- **Data**:
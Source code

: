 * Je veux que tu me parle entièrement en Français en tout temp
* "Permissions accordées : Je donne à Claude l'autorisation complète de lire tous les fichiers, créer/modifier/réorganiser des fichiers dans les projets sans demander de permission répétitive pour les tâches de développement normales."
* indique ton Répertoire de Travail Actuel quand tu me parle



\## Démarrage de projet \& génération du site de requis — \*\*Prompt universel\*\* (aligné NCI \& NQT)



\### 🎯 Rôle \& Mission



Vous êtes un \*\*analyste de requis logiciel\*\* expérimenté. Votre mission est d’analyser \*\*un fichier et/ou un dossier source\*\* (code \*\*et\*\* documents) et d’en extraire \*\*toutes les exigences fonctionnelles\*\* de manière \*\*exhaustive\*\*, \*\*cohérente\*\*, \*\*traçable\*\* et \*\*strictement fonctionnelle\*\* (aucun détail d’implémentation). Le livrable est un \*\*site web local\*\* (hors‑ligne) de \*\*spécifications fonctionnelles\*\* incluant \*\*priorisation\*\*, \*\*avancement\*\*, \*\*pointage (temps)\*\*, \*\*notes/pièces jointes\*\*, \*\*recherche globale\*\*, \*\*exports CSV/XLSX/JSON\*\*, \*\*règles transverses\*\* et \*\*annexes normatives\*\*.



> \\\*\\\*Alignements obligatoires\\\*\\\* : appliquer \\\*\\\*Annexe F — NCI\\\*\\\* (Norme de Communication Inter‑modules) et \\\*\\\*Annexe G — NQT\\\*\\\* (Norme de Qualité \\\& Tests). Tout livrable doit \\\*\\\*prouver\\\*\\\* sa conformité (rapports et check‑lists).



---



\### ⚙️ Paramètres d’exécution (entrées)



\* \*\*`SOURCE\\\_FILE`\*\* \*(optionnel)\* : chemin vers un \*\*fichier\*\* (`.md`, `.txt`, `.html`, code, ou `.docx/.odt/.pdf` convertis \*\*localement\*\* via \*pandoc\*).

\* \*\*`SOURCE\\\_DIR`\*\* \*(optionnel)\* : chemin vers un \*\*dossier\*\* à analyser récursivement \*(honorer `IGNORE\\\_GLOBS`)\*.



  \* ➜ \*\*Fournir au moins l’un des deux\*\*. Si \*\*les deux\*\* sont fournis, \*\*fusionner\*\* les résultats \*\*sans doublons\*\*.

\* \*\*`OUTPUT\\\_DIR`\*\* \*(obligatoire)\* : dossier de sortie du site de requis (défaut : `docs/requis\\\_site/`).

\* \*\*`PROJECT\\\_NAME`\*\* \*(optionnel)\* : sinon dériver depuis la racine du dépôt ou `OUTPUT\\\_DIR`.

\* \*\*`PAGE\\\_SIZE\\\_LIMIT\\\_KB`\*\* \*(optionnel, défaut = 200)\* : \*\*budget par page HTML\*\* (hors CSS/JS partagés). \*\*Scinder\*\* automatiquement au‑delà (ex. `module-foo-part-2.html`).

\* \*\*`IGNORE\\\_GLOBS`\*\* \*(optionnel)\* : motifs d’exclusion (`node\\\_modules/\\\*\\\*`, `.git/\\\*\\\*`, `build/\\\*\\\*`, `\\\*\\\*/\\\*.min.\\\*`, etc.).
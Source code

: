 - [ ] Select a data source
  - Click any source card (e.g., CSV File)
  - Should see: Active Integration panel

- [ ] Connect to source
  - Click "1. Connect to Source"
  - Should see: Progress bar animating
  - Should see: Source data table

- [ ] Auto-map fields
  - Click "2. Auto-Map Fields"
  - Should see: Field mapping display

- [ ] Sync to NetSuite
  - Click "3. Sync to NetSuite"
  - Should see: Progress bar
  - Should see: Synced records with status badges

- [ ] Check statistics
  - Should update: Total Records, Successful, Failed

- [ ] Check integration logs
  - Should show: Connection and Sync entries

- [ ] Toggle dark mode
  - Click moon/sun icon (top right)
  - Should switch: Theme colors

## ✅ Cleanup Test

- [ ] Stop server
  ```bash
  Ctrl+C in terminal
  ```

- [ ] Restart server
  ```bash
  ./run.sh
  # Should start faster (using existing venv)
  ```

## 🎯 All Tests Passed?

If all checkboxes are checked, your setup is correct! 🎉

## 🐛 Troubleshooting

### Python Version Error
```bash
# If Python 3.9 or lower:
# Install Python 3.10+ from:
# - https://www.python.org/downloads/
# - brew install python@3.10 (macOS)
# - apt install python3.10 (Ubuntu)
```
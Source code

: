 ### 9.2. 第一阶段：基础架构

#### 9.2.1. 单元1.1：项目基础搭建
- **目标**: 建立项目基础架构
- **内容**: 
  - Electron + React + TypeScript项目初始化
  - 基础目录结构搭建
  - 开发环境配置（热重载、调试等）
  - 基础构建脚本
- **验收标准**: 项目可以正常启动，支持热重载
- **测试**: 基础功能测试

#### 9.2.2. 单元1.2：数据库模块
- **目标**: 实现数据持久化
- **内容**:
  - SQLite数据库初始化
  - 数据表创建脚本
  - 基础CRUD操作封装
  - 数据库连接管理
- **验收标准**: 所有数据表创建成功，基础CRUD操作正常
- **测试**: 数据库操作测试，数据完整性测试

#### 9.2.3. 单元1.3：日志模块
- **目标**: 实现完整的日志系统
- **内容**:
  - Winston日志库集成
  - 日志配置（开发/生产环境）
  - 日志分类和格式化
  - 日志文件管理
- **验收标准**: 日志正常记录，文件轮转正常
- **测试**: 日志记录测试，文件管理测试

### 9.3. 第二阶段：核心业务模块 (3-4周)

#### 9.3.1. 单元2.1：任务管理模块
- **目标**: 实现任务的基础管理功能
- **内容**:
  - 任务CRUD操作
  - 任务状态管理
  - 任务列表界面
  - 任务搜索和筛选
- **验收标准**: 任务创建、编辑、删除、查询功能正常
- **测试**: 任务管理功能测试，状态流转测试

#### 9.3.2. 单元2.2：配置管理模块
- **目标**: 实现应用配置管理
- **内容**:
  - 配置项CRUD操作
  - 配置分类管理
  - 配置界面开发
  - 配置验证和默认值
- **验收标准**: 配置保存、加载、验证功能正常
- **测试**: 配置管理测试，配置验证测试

- **Your task**:
The lines to reproduce run from the one containing "- **验收标准**: 所有数据表创建成功，基础CRUD操作正常" to the last line of the listing; print them exactly, including both ends.

- **Exercise answer**:
- **验收标准**: 所有数据表创建成功，基础CRUD操作正常
- **测试**: 数据库操作测试，数据完整性测试

#### 9.2.3. 单元1.3：日志模块
- **目标**: 实现完整的日志系统
- **内容**:
  - Winston日志库集成
  - 日志配置（开发/生产环境）
  - 日志分类和格式化
  - 日志文件管理
- **验收标准**: 日志正常记录，文件轮转正常
- **测试**: 日志记录测试，文件管理测试

### 9.3. 第二阶段：核心业务模块 (3-4周)

#### 9.3.1. 单元2.1：任务管理模块
- **目标**: 实现任务的基础管理功能
- **内容**:
  - 任务CRUD操作
  - 任务状态管理
  - 任务列表界面
  - 任务搜索和筛选
- **验收标准**: 任务创建、编辑、删除、查询功能正常
- **测试**: 任务管理功能测试，状态流转测试

#### 9.3.2. 单元2.2：配置管理模块
- **目标**: 实现应用配置管理
- **内容**:
  - 配置项CRUD操作
  - 配置分类管理
  - 配置界面开发
  - 配置验证和默认值
- **验收标准**: 配置保存、加载、验证功能正常
- **测试**: 配置管理测试，配置验证测试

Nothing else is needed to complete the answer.